The first time I asked if they'd cut a day-old baguette in half, the young woman behind the counter said, "Of course," and not only cut it, but wrapped each half in paper so it wouldn't get stale. (Since then I've taken to carrying a plastic bag in my backpack, just in case.)
Now that's service. That's making sure that the customer's needs are met. Which, in turn, makes sure that the next time that customer wants a ham and cheese sandwich, she'll definitely think of your place.
And now, the punch line: I do put money into tip jars. I just resent the pervasive social attitude that I must.
I'm also confused as to why some people deserve gratuities and some don't. The folks at McDonald's and at movie theater concession stands work under tremendous pressure during rush times, yet they don't get tipped. But the bagel shop counter guy is allowed to put a "starving student!" cup by the cash register.
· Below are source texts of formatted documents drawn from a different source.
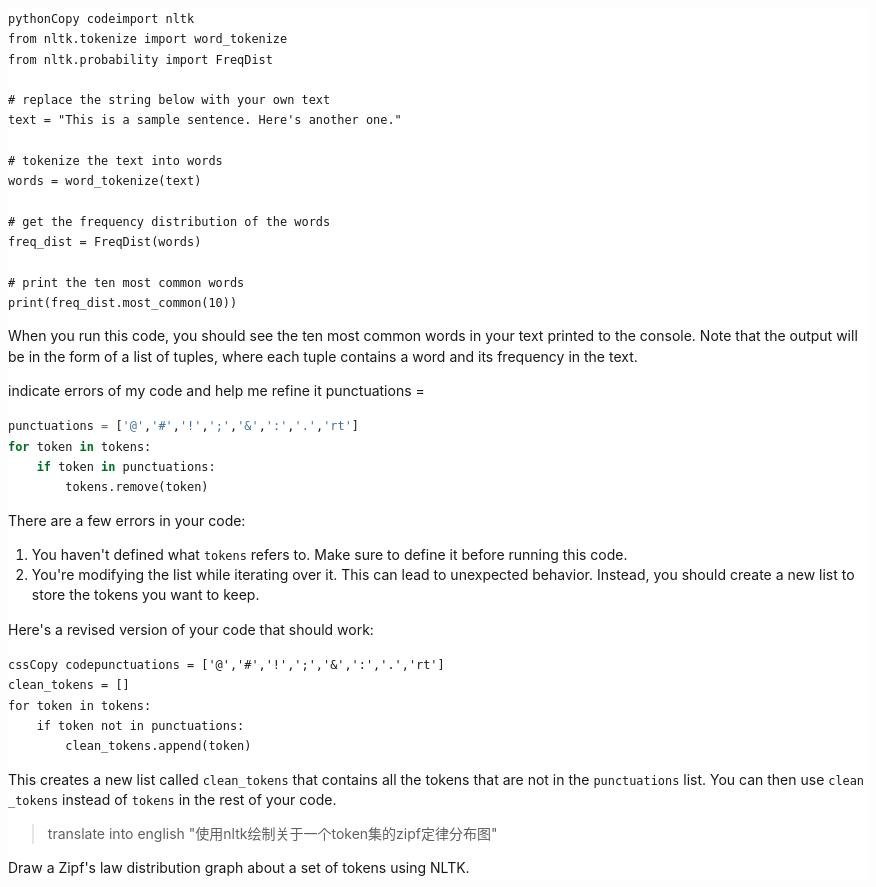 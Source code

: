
 ```
pythonCopy codeimport nltk
from nltk.tokenize import word_tokenize
from nltk.probability import FreqDist

# replace the string below with your own text
text = "This is a sample sentence. Here's another one."

# tokenize the text into words
words = word_tokenize(text)

# get the frequency distribution of the words
freq_dist = FreqDist(words)

# print the ten most common words
print(freq_dist.most_common(10))
```

When you run this code, you should see the ten most common words in your text printed to the console. Note that the output will be in the form of a list of tuples, where each tuple contains a word and its frequency in the text.



indicate errors of my code and help me refine it punctuations = 

```python
punctuations = ['@','#','!',';','&',':','.','rt']
for token in tokens:
    if token in punctuations:
        tokens.remove(token)
```

There are a few errors in your code:

1. You haven't defined what `tokens` refers to. Make sure to define it before running this code.
2. You're modifying the list while iterating over it. This can lead to unexpected behavior. Instead, you should create a new list to store the tokens you want to keep.

Here's a revised version of your code that should work:

```
cssCopy codepunctuations = ['@','#','!',';','&',':','.','rt']
clean_tokens = []
for token in tokens:
    if token not in punctuations:
        clean_tokens.append(token)
```

This creates a new list called `clean_tokens` that contains all the tokens that are not in the `punctuations` list. You can then use `clean_tokens` instead of `tokens` in the rest of your code.



> translate into english "使用nltk绘制关于一个token集的zipf定律分布图"

Draw a Zipf's law distribution graph about a set of tokens using NLTK.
I have even seen tip jars at children's lemonade stands, and we already hand over at least a buck for a three-ounce cup of watery Kool-Aid because the kids are just so darned cute.
Maybe I should get in on this, too. I could include my PayPal account at the end of every essay. After all, I'm providing a service.
The gratuity, of course, would be strictly voluntary. But if you don't tip, then clearly you don't understand how hard it is to make a living by heating satire to the boiling point, tempering it with relevance and garnishing with freshly grated irony.
And if you do tip? I promise not to spit in your blog.